What do you get when you bolt a supercharged 1,000bhp engine, hitherto found under the bonnet of a four-wheel-drive monster truck, into a home-made motorbike chassis?
Most people would probably say “trouble” or possibly “a ride in an ambulance”. But for engineer Nick Argyle, it seemed the obvious thing to do when tinkering with some bits in his garage one day.
Argyle had built his own monster truck some years previously before selling the chassis but keeping the whopping 8.2-litre Mopar V8 engine. Lacking the space to build another truck, he decided that the ideal home for the supercharged powerplant would be a two-wheeler.
Called the Rapom V8, the result is the most powerful road legal motorbike in Britain, with between 1,000 and 1,200bhp depending on the boost from the Littlefield supercharger. That makes the Bugatti Veyron, the fastest car in the world with 987bhp, look rather tame.
And if you thought your neighbour’s SUV was a gas-guzzler, the Rapom consumes a gallon of pure alcohol ever four miles. Fortunately Argyle only uses it for the 10-mile trip to his local dragstrip in the Cotswolds and then only in the daytime as the bike lacks headlights.
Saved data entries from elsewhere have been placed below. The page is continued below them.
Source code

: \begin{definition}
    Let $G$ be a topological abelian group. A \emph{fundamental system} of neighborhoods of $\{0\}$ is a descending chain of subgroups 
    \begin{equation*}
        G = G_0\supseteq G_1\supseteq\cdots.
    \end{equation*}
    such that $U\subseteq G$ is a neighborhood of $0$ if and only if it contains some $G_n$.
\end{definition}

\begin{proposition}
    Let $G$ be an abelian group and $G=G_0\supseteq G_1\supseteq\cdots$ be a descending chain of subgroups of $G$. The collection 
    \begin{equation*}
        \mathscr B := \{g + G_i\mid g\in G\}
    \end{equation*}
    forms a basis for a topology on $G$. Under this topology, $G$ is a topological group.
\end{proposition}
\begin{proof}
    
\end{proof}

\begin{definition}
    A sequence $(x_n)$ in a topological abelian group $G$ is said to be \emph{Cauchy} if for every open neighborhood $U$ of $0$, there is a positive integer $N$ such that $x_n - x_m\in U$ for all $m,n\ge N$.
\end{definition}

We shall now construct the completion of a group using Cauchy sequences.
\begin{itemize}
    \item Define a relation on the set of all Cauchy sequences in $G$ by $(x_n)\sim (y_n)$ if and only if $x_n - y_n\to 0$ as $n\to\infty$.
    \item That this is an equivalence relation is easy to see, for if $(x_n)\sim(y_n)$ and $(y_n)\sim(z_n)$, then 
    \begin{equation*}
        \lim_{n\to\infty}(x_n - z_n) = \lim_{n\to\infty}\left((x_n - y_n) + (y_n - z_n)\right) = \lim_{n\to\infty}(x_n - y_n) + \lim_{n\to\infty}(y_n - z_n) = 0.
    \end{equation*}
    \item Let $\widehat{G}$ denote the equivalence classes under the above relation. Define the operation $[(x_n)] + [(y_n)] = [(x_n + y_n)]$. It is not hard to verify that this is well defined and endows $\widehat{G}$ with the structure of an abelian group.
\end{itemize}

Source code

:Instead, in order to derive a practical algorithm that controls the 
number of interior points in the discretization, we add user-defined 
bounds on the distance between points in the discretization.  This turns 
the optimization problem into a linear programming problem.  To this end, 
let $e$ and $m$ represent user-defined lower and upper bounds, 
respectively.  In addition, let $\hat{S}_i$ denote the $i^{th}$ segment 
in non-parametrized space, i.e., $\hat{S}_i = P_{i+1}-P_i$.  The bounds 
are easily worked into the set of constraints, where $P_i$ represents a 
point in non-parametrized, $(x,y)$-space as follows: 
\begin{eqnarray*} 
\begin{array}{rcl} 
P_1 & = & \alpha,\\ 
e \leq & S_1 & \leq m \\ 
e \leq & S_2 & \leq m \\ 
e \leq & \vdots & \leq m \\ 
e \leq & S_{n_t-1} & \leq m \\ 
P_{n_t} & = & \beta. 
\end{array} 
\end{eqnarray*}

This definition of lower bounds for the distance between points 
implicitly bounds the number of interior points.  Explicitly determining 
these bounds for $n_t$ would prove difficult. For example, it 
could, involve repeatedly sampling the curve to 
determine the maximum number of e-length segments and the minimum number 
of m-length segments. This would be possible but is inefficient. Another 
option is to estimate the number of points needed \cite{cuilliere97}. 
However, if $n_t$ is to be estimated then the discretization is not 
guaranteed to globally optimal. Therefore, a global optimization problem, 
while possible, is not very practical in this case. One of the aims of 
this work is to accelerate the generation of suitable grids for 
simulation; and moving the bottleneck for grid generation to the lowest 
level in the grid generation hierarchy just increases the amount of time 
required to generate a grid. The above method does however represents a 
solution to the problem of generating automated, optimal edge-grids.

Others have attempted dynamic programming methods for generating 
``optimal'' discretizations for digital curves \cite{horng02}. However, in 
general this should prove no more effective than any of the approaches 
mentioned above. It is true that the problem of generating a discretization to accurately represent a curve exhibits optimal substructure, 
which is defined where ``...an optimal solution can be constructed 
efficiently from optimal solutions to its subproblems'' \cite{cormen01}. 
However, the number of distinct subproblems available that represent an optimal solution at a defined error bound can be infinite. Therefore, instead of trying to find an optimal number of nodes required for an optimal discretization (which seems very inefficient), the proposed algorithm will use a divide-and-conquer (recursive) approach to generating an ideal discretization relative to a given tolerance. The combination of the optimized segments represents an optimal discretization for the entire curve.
The frame, constructed from massive, 3cm thick steel tubing, is extra long to prevent the bike flipping over under hard acceleration and as it tips the scales at 1,000lb, a reverse gear is needed for manoeuvring.
With such a surfeit of power, just two forward gears are needed in the API racing transmission. Stopping power provided by racing brakes gripped by six-piston callipers.